== Segment start ==

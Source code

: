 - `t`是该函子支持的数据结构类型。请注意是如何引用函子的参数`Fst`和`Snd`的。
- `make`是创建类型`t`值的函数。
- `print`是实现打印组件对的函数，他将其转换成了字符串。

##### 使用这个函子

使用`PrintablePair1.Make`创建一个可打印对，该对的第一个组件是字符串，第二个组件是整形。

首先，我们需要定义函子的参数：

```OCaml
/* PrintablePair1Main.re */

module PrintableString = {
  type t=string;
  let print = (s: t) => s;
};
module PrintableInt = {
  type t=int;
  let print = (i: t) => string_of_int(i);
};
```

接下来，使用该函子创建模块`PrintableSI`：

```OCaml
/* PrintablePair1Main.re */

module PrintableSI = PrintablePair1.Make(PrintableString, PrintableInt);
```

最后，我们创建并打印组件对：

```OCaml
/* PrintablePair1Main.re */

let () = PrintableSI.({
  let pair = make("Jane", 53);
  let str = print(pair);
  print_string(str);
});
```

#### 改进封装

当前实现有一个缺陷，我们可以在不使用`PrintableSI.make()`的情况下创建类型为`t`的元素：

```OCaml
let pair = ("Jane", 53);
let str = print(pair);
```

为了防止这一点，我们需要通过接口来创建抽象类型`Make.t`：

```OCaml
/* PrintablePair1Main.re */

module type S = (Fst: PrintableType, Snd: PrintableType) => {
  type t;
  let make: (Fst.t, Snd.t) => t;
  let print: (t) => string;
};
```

== Segment end ==

# What this task involves
Restate the whole listing exactly, leaving out nothing.

# The completed task
Source code

: - `t`是该函子支持的数据结构类型。请注意是如何引用函子的参数`Fst`和`Snd`的。
- `make`是创建类型`t`值的函数。
- `print`是实现打印组件对的函数，他将其转换成了字符串。

##### 使用这个函子

使用`PrintablePair1.Make`创建一个可打印对，该对的第一个组件是字符串，第二个组件是整形。

首先，我们需要定义函子的参数：

```OCaml
/* PrintablePair1Main.re */

module PrintableString = {
  type t=string;
  let print = (s: t) => s;
};
module PrintableInt = {
  type t=int;
  let print = (i: t) => string_of_int(i);
};
```

接下来，使用该函子创建模块`PrintableSI`：

```OCaml
/* PrintablePair1Main.re */

module PrintableSI = PrintablePair1.Make(PrintableString, PrintableInt);
```

最后，我们创建并打印组件对：

```OCaml
/* PrintablePair1Main.re */

let () = PrintableSI.({
  let pair = make("Jane", 53);
  let str = print(pair);
  print_string(str);
});
```

#### 改进封装

当前实现有一个缺陷，我们可以在不使用`PrintableSI.make()`的情况下创建类型为`t`的元素：

```OCaml
let pair = ("Jane", 53);
let str = print(pair);
```

为了防止这一点，我们需要通过接口来创建抽象类型`Make.t`：

```OCaml
/* PrintablePair1Main.re */

module type S = (Fst: PrintableType, Snd: PrintableType) => {
  type t;
  let make: (Fst.t, Snd.t) => t;
  let print: (t) => string;
};
```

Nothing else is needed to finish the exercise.